Une nouvelle étude soulève le plus gros problème de l’IA. Llama 3.1 connaît Harry Potter à l’école des sorciers sur le bout des doigts.

L’intelligence artificielle inquiète l’industrie culturelle. D’abord pour le risque qu’elle représente pour de nombreux emplois, mais aussi et surtout concernant la manière dont les outils du genre sont entraînés. Si nombreuses sont les entreprises à avancer que leurs intelligences artificielles sont formées à partir de textes et d’informations non protégées par le droit d’auteur, force est de constater que de plusieurs scandales entourent les géants du secteur. 

Des romanciers comme George R.R Martin ont notamment accusé OpenAI d’avoir “copié les oeuvres sans autorisation ni contrepartie”. En février dernier, lors de cadre d’un procès pour violation du copyright, Meta était accusée d’avoir utilisé téléchargé plus de 81 To de livres via des bibliothèques pirates. Une nouvelle étude ajoute à la controverse.

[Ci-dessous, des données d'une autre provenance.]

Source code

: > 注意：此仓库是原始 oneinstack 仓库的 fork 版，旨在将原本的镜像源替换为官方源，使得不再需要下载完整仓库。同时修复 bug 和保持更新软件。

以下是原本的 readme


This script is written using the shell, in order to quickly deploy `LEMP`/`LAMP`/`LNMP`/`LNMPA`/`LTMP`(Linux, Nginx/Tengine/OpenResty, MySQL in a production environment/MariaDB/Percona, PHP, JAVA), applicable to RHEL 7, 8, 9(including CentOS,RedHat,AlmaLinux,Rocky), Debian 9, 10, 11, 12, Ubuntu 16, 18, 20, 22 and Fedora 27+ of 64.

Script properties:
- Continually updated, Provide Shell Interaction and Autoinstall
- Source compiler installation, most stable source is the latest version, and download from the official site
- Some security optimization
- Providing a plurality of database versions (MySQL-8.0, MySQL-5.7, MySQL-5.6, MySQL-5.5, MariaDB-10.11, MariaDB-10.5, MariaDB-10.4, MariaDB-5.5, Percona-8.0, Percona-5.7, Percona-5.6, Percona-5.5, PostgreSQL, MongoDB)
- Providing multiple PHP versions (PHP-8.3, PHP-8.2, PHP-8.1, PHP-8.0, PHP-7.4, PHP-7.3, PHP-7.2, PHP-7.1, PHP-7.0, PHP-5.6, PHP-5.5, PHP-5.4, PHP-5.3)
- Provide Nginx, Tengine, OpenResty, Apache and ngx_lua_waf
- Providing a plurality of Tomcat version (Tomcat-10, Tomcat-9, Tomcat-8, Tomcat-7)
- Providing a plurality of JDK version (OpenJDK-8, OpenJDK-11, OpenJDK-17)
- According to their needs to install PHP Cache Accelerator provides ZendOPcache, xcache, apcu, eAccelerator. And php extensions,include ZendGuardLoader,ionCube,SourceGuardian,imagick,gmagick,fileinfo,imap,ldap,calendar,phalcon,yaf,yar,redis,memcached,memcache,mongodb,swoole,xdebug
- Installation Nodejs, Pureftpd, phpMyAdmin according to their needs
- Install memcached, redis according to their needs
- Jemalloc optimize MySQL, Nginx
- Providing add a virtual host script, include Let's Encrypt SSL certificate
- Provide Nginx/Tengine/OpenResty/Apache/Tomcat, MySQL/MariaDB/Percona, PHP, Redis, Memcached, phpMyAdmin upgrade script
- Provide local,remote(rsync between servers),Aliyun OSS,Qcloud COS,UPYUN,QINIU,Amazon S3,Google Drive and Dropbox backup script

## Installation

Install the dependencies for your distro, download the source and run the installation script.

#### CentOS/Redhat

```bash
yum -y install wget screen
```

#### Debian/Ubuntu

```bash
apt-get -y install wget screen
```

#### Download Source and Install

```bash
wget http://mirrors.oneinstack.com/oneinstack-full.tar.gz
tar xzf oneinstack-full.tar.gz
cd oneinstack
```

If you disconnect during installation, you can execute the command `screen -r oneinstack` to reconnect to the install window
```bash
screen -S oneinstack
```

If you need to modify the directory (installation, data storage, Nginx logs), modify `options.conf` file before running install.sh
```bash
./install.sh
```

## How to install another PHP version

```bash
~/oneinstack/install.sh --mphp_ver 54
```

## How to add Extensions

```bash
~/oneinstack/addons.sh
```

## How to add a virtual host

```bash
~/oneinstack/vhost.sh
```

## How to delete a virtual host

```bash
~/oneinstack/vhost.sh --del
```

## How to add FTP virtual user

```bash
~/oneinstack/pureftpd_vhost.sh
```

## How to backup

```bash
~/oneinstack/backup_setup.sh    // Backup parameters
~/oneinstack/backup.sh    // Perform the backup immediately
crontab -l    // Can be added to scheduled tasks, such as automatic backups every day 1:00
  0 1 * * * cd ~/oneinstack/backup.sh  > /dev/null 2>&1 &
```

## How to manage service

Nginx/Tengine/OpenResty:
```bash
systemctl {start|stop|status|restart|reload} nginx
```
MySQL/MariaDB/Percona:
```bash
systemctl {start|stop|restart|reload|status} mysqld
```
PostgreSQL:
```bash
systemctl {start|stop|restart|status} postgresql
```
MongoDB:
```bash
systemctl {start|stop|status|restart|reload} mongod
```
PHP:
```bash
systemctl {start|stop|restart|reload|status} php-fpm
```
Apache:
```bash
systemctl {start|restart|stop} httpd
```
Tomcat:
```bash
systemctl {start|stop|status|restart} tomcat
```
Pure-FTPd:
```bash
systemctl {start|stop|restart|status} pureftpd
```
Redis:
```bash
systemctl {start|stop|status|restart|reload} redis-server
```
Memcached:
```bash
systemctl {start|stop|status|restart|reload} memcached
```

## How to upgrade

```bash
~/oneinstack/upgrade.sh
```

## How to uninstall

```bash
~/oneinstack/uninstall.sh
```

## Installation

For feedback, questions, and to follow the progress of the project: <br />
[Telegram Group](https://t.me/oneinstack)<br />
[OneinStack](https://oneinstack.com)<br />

Un article publié le mois dernier par des chercheurs juristes et informaticiens des universités de Stanford, Cornell et de l’Université de Virginie-Occidentale prouve que l’IA conversationnelle de Facebook, Llama 3.1, connaît les premières aventures d’Harry Potter sur le bout des doigts. L’étude estime que l’agent conversationnelle de Facebook a mémorisé 42% du premier roman de la saga.

Le hit du rayon jeunesse n’est d’ailleurs pas le seul concerné puisque des ouvrages comme Le Hobbit de J.R.R Tolkien ou 1984 de George Orwell sont aussi cités. Pour obtenir de tels résultats, les chercheurs ont demandé à plusieurs intelligences artificielles de compléter des citations du roman. Llama 3.1 peut citer une grande partie d’Harry Potter à l’école des sorciers sans sourciller.

Mark Lemley, professeur de droit à l’université de Stanford et ancien membre de l’équipe juridique de Meta, explique à Understanging AI :

“Nous nous attendions à un faible taux de reproductibilité, de l’ordre de 1 ou 2%. La première chose qui m’a surpris, c’est l’ampleur des variations”. 

Qui est en cause ?

Meta a-t-elle abreuvée son modèle du roman de J.K Rowling ou les utilisateurs sont-ils en cause ? C’est la question soulevée par l’étude. En effet, le fait que les romans les plus populaires soient ceux qui semblent avoir été le plus mémorisés par l’IA interroge sur les sources de cette dernière. Pour Lemley, l’idée que Llama 3 ait mémorisé Harry Potter via les citations partagées sur les forums et internet paraît assez improbable. Le juriste explique :

“S’il s’agissait de citations, on s’attend à ce qu’elles se concentrent sur quelques éléments populaires que tout le monde cite ou dont tout le monde parle”. 

La moitié du livre est connu de l’IA de Facebook et il apparaît que que celle-ci a eu accès à l’intégralité de l’ouvrage à un moment ou à un autre. “Il existe des preuves claires que Llama 3.1 a mémorisé l’intégralité ou presque d’Harry Potter à l’école des sorciers” avance l’étude.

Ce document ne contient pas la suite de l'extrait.